> _EXERCISE INSTRUCTIONS_
Word-for-word transcription is needed for all of the entries.

Plain-text document sources:
┏━━

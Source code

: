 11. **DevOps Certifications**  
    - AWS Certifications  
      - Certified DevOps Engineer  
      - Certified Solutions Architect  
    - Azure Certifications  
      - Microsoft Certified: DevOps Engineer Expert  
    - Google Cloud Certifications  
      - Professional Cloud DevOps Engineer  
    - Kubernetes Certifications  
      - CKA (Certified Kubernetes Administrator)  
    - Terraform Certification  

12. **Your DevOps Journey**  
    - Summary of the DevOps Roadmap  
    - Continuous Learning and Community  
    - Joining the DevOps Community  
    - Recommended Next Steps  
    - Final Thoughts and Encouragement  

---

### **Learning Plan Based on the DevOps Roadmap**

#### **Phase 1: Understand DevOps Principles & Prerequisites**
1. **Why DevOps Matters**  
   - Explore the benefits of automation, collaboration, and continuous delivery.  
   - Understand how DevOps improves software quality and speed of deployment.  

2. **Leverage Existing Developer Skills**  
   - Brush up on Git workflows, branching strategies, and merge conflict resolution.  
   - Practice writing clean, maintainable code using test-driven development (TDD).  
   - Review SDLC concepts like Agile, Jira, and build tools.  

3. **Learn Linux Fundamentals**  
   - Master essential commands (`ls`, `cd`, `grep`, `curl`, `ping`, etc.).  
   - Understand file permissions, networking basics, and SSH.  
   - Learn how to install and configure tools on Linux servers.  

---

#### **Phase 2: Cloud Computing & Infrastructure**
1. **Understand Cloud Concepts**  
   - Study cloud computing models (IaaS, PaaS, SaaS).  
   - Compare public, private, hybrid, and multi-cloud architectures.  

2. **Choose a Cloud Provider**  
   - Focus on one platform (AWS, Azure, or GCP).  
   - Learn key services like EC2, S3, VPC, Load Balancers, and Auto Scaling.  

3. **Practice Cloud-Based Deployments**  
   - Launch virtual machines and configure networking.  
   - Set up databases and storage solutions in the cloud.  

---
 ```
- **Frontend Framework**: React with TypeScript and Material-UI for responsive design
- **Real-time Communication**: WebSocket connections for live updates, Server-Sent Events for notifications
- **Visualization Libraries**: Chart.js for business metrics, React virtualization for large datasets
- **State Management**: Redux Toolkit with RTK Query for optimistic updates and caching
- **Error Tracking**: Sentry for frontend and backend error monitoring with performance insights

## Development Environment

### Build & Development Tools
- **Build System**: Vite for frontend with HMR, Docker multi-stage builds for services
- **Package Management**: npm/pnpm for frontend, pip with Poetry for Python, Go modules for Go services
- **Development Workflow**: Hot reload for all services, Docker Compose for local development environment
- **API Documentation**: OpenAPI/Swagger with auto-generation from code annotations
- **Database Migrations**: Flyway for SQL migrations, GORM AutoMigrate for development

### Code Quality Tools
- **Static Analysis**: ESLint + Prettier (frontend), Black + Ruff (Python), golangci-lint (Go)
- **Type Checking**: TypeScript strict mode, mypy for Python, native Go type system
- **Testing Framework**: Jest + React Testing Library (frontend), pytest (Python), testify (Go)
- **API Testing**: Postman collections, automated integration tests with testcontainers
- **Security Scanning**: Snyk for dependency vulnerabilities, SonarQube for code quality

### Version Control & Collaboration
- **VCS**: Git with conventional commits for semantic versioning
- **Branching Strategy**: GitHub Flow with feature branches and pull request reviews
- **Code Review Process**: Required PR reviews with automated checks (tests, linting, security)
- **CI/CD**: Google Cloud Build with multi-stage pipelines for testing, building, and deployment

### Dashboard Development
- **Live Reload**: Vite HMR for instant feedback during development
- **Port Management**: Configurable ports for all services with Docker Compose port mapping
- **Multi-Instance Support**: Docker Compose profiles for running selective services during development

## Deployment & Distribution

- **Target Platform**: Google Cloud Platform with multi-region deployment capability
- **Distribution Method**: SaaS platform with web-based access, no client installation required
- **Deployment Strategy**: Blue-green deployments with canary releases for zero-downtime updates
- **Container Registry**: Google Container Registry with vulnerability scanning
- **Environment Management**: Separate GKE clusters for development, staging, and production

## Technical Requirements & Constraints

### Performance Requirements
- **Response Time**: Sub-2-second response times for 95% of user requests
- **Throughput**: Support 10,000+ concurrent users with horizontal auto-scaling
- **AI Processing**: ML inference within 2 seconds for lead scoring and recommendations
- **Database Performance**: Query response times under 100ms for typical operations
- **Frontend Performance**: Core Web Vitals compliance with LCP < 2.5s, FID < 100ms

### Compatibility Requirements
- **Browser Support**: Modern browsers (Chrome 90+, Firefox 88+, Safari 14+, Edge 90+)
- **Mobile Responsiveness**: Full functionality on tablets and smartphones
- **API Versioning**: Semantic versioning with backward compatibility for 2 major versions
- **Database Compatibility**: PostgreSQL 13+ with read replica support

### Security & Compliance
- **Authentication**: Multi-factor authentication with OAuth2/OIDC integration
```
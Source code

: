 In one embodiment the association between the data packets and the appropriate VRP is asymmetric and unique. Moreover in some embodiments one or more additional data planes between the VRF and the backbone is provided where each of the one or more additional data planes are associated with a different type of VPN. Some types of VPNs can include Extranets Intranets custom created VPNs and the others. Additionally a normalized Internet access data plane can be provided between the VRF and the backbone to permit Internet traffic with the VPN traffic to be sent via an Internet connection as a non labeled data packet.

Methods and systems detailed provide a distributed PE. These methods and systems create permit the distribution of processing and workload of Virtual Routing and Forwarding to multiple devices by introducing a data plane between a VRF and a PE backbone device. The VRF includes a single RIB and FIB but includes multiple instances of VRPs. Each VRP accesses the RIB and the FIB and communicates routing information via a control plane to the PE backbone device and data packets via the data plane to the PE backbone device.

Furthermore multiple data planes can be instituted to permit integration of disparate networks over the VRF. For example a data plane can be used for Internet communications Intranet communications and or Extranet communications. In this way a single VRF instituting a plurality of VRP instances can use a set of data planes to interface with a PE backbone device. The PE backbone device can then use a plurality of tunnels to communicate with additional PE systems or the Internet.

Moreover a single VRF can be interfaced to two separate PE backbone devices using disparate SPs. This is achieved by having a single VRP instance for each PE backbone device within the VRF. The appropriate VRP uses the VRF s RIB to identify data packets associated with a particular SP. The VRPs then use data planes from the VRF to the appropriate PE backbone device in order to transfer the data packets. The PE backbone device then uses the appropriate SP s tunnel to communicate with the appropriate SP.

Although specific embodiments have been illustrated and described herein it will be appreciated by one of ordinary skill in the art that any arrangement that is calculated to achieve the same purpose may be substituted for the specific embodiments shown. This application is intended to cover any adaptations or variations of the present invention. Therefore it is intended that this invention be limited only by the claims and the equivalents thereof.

┗━━

> _SOLUTION_
Source code

: 11. **DevOps Certifications**  
    - AWS Certifications  
      - Certified DevOps Engineer  
      - Certified Solutions Architect  
    - Azure Certifications  
      - Microsoft Certified: DevOps Engineer Expert  
    - Google Cloud Certifications  
      - Professional Cloud DevOps Engineer  
    - Kubernetes Certifications  
      - CKA (Certified Kubernetes Administrator)  
    - Terraform Certification  

12. **Your DevOps Journey**  
    - Summary of the DevOps Roadmap  
    - Continuous Learning and Community  
    - Joining the DevOps Community  
    - Recommended Next Steps  
    - Final Thoughts and Encouragement  

---

### **Learning Plan Based on the DevOps Roadmap**

#### **Phase 1: Understand DevOps Principles & Prerequisites**
1. **Why DevOps Matters**  
   - Explore the benefits of automation, collaboration, and continuous delivery.  
   - Understand how DevOps improves software quality and speed of deployment.  

2. **Leverage Existing Developer Skills**  
   - Brush up on Git workflows, branching strategies, and merge conflict resolution.  
   - Practice writing clean, maintainable code using test-driven development (TDD).  
   - Review SDLC concepts like Agile, Jira, and build tools.  

3. **Learn Linux Fundamentals**  
   - Master essential commands (`ls`, `cd`, `grep`, `curl`, `ping`, etc.).  
   - Understand file permissions, networking basics, and SSH.  
   - Learn how to install and configure tools on Linux servers.  

---

#### **Phase 2: Cloud Computing & Infrastructure**
1. **Understand Cloud Concepts**  
   - Study cloud computing models (IaaS, PaaS, SaaS).  
   - Compare public, private, hybrid, and multi-cloud architectures.  

2. **Choose a Cloud Provider**  
   - Focus on one platform (AWS, Azure, or GCP).  
   - Learn key services like EC2, S3, VPC, Load Balancers, and Auto Scaling.  

3. **Practice Cloud-Based Deployments**  
   - Launch virtual machines and configure networking.  
   - Set up databases and storage solutions in the cloud.  

---
 ```
- **Frontend Framework**: React with TypeScript and Material-UI for responsive design
- **Real-time Communication**: WebSocket connections for live updates, Server-Sent Events for notifications
- **Visualization Libraries**: Chart.js for business metrics, React virtualization for large datasets
- **State Management**: Redux Toolkit with RTK Query for optimistic updates and caching
- **Error Tracking**: Sentry for frontend and backend error monitoring with performance insights

## Development Environment

### Build & Development Tools
- **Build System**: Vite for frontend with HMR, Docker multi-stage builds for services
- **Package Management**: npm/pnpm for frontend, pip with Poetry for Python, Go modules for Go services
- **Development Workflow**: Hot reload for all services, Docker Compose for local development environment
- **API Documentation**: OpenAPI/Swagger with auto-generation from code annotations
- **Database Migrations**: Flyway for SQL migrations, GORM AutoMigrate for development

### Code Quality Tools
- **Static Analysis**: ESLint + Prettier (frontend), Black + Ruff (Python), golangci-lint (Go)
- **Type Checking**: TypeScript strict mode, mypy for Python, native Go type system
- **Testing Framework**: Jest + React Testing Library (frontend), pytest (Python), testify (Go)
- **API Testing**: Postman collections, automated integration tests with testcontainers
- **Security Scanning**: Snyk for dependency vulnerabilities, SonarQube for code quality

### Version Control & Collaboration
- **VCS**: Git with conventional commits for semantic versioning
- **Branching Strategy**: GitHub Flow with feature branches and pull request reviews
- **Code Review Process**: Required PR reviews with automated checks (tests, linting, security)
- **CI/CD**: Google Cloud Build with multi-stage pipelines for testing, building, and deployment

### Dashboard Development
- **Live Reload**: Vite HMR for instant feedback during development
- **Port Management**: Configurable ports for all services with Docker Compose port mapping
- **Multi-Instance Support**: Docker Compose profiles for running selective services during development

## Deployment & Distribution

- **Target Platform**: Google Cloud Platform with multi-region deployment capability
- **Distribution Method**: SaaS platform with web-based access, no client installation required
- **Deployment Strategy**: Blue-green deployments with canary releases for zero-downtime updates
- **Container Registry**: Google Container Registry with vulnerability scanning
- **Environment Management**: Separate GKE clusters for development, staging, and production

## Technical Requirements & Constraints

### Performance Requirements
- **Response Time**: Sub-2-second response times for 95% of user requests
- **Throughput**: Support 10,000+ concurrent users with horizontal auto-scaling
- **AI Processing**: ML inference within 2 seconds for lead scoring and recommendations
- **Database Performance**: Query response times under 100ms for typical operations
- **Frontend Performance**: Core Web Vitals compliance with LCP < 2.5s, FID < 100ms

### Compatibility Requirements
- **Browser Support**: Modern browsers (Chrome 90+, Firefox 88+, Safari 14+, Edge 90+)
- **Mobile Responsiveness**: Full functionality on tablets and smartphones
- **API Versioning**: Semantic versioning with backward compatibility for 2 major versions
- **Database Compatibility**: PostgreSQL 13+ with read replica support

### Security & Compliance
- **Authentication**: Multi-factor authentication with OAuth2/OIDC integration
```
Source code

: In one embodiment the association between the data packets and the appropriate VRP is asymmetric and unique. Moreover in some embodiments one or more additional data planes between the VRF and the backbone is provided where each of the one or more additional data planes are associated with a different type of VPN. Some types of VPNs can include Extranets Intranets custom created VPNs and the others. Additionally a normalized Internet access data plane can be provided between the VRF and the backbone to permit Internet traffic with the VPN traffic to be sent via an Internet connection as a non labeled data packet.

Methods and systems detailed provide a distributed PE. These methods and systems create permit the distribution of processing and workload of Virtual Routing and Forwarding to multiple devices by introducing a data plane between a VRF and a PE backbone device. The VRF includes a single RIB and FIB but includes multiple instances of VRPs. Each VRP accesses the RIB and the FIB and communicates routing information via a control plane to the PE backbone device and data packets via the data plane to the PE backbone device.

Furthermore multiple data planes can be instituted to permit integration of disparate networks over the VRF. For example a data plane can be used for Internet communications Intranet communications and or Extranet communications. In this way a single VRF instituting a plurality of VRP instances can use a set of data planes to interface with a PE backbone device. The PE backbone device can then use a plurality of tunnels to communicate with additional PE systems or the Internet.

Moreover a single VRF can be interfaced to two separate PE backbone devices using disparate SPs. This is achieved by having a single VRP instance for each PE backbone device within the VRF. The appropriate VRP uses the VRF s RIB to identify data packets associated with a particular SP. The VRPs then use data planes from the VRF to the appropriate PE backbone device in order to transfer the data packets. The PE backbone device then uses the appropriate SP s tunnel to communicate with the appropriate SP.

Although specific embodiments have been illustrated and described herein it will be appreciated by one of ordinary skill in the art that any arrangement that is calculated to achieve the same purpose may be substituted for the specific embodiments shown. This application is intended to cover any adaptations or variations of the present invention. Therefore it is intended that this invention be limited only by the claims and the equivalents thereof.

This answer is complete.